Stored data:
┏━━
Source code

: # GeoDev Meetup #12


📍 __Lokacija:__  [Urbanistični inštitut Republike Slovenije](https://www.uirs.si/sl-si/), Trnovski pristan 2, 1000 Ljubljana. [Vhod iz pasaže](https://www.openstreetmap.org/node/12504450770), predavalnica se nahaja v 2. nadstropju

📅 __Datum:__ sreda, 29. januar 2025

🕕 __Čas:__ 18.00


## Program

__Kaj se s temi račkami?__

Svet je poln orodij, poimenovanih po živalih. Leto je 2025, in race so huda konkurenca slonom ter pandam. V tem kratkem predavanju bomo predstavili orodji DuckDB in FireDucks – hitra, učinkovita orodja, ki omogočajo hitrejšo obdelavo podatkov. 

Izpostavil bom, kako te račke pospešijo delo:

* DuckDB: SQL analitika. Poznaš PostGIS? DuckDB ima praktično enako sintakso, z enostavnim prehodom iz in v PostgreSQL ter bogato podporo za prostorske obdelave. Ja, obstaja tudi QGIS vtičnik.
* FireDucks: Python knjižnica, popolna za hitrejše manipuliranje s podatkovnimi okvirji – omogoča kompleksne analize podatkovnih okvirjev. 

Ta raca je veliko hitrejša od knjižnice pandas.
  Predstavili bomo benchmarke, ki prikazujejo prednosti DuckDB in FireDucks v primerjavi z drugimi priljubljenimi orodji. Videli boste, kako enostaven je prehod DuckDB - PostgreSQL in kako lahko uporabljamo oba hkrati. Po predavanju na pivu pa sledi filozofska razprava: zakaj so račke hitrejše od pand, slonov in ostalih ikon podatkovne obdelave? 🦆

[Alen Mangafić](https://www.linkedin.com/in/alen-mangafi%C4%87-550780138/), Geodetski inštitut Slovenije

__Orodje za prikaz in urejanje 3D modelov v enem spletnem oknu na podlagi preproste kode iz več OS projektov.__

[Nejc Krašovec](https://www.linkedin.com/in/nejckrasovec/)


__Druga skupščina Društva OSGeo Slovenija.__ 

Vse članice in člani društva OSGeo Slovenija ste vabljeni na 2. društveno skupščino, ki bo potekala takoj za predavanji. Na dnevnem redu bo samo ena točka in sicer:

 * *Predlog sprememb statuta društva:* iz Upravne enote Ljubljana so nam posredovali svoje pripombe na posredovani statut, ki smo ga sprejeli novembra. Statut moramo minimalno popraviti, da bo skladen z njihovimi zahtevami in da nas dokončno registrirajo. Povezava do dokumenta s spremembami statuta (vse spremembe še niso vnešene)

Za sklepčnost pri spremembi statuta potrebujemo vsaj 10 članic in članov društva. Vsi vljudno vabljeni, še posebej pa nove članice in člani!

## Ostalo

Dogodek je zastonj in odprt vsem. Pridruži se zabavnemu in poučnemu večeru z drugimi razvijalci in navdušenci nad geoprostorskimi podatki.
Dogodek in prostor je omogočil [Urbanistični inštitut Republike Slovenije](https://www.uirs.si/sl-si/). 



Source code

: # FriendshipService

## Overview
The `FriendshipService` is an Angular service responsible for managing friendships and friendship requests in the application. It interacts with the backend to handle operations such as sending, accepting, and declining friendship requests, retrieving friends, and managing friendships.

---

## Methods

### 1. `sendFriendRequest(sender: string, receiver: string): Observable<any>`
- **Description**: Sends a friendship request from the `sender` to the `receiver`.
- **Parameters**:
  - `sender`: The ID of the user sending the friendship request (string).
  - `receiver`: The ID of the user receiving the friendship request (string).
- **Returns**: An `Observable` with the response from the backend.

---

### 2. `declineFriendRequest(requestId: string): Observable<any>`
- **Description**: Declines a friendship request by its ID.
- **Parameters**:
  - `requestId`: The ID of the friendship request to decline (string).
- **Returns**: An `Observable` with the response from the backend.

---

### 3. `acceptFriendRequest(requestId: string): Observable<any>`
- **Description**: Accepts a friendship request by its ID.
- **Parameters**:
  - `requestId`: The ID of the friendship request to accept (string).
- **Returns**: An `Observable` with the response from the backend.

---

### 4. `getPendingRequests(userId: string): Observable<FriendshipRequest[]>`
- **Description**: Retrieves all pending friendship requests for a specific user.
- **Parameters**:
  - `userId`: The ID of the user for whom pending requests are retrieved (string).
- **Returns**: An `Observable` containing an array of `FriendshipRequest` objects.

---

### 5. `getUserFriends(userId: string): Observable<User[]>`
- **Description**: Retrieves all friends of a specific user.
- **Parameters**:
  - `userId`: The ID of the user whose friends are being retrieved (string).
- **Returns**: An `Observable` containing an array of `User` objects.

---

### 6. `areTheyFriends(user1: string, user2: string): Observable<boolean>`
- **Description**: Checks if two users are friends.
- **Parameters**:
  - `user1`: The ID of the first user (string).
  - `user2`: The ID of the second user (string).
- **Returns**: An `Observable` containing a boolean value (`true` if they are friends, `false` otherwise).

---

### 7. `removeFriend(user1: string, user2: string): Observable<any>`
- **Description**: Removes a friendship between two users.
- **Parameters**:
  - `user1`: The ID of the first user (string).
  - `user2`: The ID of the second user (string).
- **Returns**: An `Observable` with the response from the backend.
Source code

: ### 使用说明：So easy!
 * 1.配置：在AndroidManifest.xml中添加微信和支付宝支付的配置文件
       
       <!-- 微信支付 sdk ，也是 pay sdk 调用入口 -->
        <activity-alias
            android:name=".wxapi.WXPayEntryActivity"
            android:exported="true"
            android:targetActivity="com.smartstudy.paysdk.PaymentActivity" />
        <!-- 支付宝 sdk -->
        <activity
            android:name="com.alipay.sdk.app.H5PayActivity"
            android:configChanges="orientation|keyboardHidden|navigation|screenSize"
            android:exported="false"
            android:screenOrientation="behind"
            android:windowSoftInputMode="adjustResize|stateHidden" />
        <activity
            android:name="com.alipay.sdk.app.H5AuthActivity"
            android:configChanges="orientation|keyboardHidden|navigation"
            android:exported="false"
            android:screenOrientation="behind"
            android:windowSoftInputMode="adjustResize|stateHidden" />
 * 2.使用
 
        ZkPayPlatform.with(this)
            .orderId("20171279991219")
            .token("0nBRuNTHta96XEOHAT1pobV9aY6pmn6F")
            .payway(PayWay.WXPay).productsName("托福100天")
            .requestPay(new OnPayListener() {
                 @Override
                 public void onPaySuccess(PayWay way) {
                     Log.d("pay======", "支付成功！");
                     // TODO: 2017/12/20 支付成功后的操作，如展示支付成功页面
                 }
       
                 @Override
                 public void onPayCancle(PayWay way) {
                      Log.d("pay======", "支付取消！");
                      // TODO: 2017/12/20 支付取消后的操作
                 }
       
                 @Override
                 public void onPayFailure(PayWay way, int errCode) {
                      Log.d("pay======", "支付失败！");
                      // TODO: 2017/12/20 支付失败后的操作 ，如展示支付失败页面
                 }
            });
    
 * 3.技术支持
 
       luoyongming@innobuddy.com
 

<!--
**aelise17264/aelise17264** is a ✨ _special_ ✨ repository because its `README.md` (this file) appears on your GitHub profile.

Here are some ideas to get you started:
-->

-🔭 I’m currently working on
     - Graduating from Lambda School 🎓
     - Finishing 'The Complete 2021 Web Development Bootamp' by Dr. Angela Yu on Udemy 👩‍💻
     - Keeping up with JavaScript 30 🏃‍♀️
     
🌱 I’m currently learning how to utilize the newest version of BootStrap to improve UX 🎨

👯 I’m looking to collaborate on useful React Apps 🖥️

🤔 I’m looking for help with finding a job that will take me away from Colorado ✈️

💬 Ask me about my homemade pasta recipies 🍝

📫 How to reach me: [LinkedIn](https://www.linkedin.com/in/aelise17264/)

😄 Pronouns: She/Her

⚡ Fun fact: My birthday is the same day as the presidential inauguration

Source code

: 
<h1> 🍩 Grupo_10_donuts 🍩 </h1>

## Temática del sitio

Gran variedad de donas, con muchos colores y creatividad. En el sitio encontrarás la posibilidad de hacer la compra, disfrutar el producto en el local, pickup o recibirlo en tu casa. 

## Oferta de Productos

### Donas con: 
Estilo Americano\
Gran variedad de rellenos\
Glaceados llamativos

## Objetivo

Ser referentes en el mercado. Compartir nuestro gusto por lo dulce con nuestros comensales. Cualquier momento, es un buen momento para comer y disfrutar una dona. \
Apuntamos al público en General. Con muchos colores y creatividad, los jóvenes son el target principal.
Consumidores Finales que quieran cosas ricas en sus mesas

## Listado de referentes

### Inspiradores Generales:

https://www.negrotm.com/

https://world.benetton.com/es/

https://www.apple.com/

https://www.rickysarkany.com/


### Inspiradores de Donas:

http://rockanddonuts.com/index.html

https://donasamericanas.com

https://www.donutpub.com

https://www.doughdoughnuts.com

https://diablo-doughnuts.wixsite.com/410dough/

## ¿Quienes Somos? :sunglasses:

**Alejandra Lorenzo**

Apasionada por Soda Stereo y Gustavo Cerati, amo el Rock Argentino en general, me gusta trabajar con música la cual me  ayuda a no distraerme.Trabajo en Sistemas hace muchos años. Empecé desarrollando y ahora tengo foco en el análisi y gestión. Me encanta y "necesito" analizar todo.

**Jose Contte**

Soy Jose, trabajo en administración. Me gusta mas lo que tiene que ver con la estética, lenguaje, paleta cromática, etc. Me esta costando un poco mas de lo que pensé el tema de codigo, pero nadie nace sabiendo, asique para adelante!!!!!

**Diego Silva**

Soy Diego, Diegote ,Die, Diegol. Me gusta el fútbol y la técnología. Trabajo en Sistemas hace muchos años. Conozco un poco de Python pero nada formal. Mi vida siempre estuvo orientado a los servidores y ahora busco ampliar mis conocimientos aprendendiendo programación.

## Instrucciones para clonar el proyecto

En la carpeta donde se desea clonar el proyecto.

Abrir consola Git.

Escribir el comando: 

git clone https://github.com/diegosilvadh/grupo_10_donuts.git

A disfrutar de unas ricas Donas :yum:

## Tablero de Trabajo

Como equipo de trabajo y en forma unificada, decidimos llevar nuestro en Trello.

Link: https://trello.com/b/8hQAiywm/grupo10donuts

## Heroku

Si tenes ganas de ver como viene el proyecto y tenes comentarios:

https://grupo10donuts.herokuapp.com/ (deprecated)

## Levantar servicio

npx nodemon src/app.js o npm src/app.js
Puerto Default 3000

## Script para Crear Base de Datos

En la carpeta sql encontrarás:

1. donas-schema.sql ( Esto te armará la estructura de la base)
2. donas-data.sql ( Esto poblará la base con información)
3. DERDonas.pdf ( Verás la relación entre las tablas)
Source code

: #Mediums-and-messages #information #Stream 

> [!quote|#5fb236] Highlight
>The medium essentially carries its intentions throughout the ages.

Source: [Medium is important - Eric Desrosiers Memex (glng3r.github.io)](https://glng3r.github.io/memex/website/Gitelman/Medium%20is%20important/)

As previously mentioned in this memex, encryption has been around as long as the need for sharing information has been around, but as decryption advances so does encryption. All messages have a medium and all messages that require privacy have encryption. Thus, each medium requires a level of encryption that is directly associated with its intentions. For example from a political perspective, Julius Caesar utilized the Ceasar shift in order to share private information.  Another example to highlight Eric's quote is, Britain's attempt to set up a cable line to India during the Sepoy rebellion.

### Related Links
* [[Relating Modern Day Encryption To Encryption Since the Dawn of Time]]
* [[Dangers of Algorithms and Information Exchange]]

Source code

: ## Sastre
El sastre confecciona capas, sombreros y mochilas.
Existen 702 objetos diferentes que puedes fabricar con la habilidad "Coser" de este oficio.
┗━━
■ PROBLEM TO WORK ON ■
Your answer should be only the number of lines in the records that hold the word "Republike".

■ EXPECTED ANSWER ■
2